# Task brief
What is the number of lines in the data below that hold the word "algorithmic"? Give nothing beyond that number.

# The data
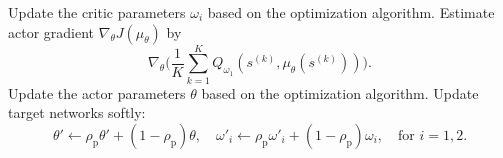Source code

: \documentclass[11pt]{article}
\begin{document}
\begin{algorithmic}
\begin{equation*}
\end{equation*}
\State Update the critic parameters $\omega_i$ based on the optimization algorithm.
\State Estimate actor gradient $\nabla_\theta J(\mu_\theta)$ by
\begin{equation*}
\nabla_{\theta} \Biggl(\frac{1}{K} \sum\limits_{k=1}^K Q_{\omega_1}(s^{(k)}, \mu_\theta(s^{(k)})) \Biggr).
\end{equation*}
\State Update the actor parameters $\theta$ based on the optimization algorithm.
\State Update target networks softly:
\begin{equation*}
\theta' \leftarrow \rho_\text{p} \theta' + (1 - \rho_\text{p})\theta, \quad
{\omega'}_i \leftarrow \rho_\text{p} {\omega'}_i + (1 - \rho_\text{p})\omega_i, \quad \text{for} \, \, i=1, 2.
\end{equation*}
\EndIf
\EndFor
{}
\end{algorithmic}
\end{document}
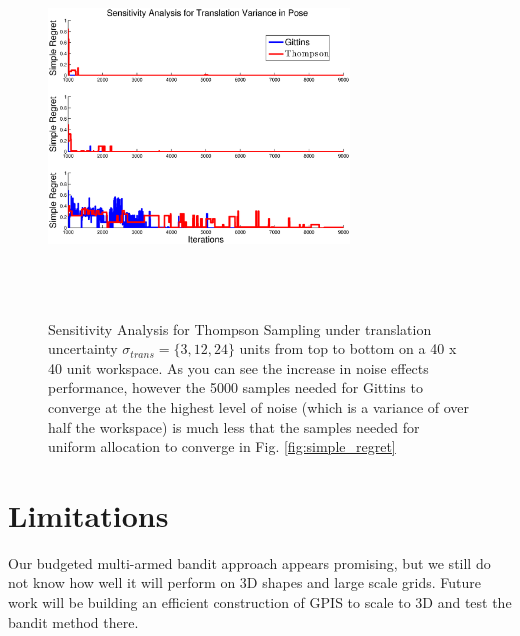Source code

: \documentclass[journal,transmag]{IEEEtran}%
\begin{document}
\begin{figure}[ht!]
\centering
\includegraphics[width = 8cm, height = 10cm]{matlab_figures/sensitivity_trans.eps}
\caption{ \footnotesize Sensitivity Analysis for Thompson Sampling under translation uncertainty $\sigma_{trans} = \lbrace 3, 12, 24 \rbrace$ units from top to bottom on a 40 x 40 unit workspace.  As you can see the increase in noise effects performance, however the 5000 samples needed for Gittins to  converge at the the highest level of noise (which is a variance of over half the workspace) is much less that the samples needed for uniform allocation to converge in Fig. \ref{fig:simple_regret}}
\vspace*{-10pt}
\label{fig:trans_sens}
\end{figure}






\section{Limitations} 

Our budgeted multi-armed bandit approach appears promising, but we still do not know how well it will perform on 3D shapes and large scale grids. Future work will be building an efficient construction of GPIS to scale to 3D and test the bandit method there. 
\end{document}
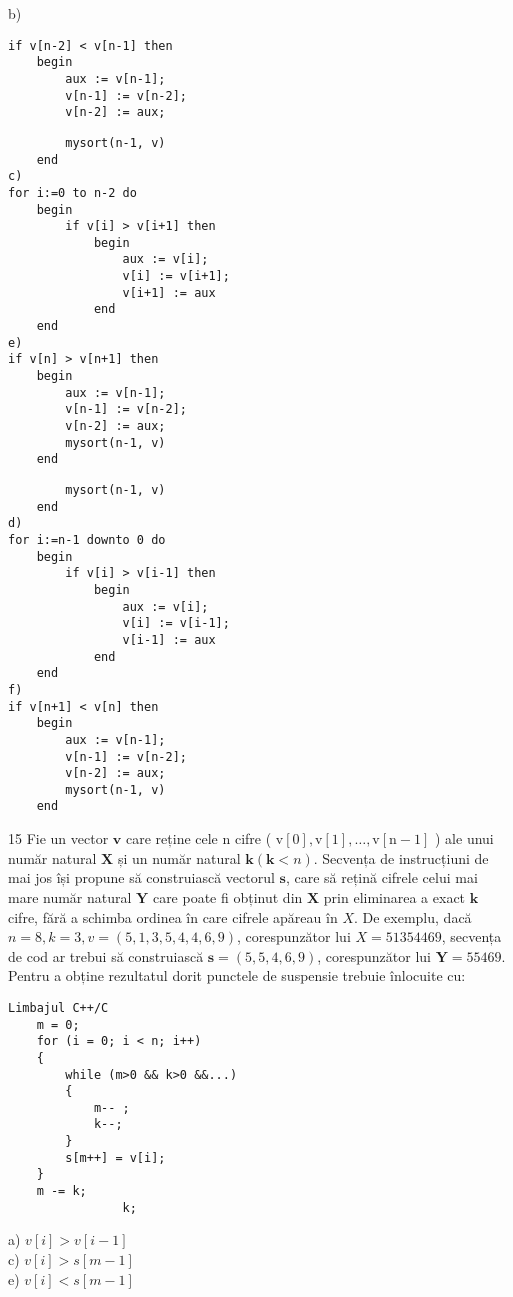 b)

\begin{verbatim}
if v[n-2] < v[n-1] then
    begin
        aux := v[n-1];
        v[n-1] := v[n-2];
        v[n-2] := aux;
\end{verbatim}

\begin{verbatim}
        mysort(n-1, v)
    end
c)
for i:=0 to n-2 do
    begin
        if v[i] > v[i+1] then
            begin
                aux := v[i];
                v[i] := v[i+1];
                v[i+1] := aux
            end
    end
e)
if v[n] > v[n+1] then
    begin
        aux := v[n-1];
        v[n-1] := v[n-2];
        v[n-2] := aux;
        mysort(n-1, v)
    end
\end{verbatim}

\begin{verbatim}
        mysort(n-1, v)
    end
d)
for i:=n-1 downto 0 do
    begin
        if v[i] > v[i-1] then
            begin
                aux := v[i];
                v[i] := v[i-1];
                v[i-1] := aux
            end
    end
f)
if v[n+1] < v[n] then
    begin
        aux := v[n-1];
        v[n-1] := v[n-2];
        v[n-2] := aux;
        mysort(n-1, v)
    end
\end{verbatim}

15 Fie un vector $\mathbf{v}$ care reține cele n cifre ( $\mathrm{v}[0], \mathrm{v}[1], \ldots, \mathrm{v}[\mathrm{n}-1]$ ) ale unui număr natural $\mathbf{X}$ și un număr natural $\mathbf{k}(\mathbf{k}<n)$. Secvența de instrucțiuni de mai jos își propune să construiască vectorul $\mathbf{s}$, care să rețină cifrele celui mai mare număr natural $\mathbf{Y}$ care poate fi obținut din $\mathbf{X}$ prin eliminarea a exact $\mathbf{k}$ cifre, fără a schimba ordinea în care cifrele apăreau în $X$. De exemplu, dacă $n=8, k=3, v=(5,1,3,5,4,4,6,9)$, corespunzător lui $X=51354469$, secvența de cod ar trebui să construiască $\mathbf{s}=(5,5,4,6,9)$, corespunzător lui $\mathbf{Y}=55469$. Pentru a obține rezultatul dorit punctele de suspensie trebuie înlocuite cu:

\begin{verbatim}
Limbajul C++/C
    m = 0;
    for (i = 0; i < n; i++)
    {
        while (m>0 && k>0 &&...)
        {
            m-- ;
            k--;
        }
        s[m++] = v[i];
    }
    m -= k;
                k;
\end{verbatim}

a) $v[i]>v[i-1]$\\
c) $v[i]>s[m-1]$\\
e) $v[i]<s[m-1]$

# Solved problem
2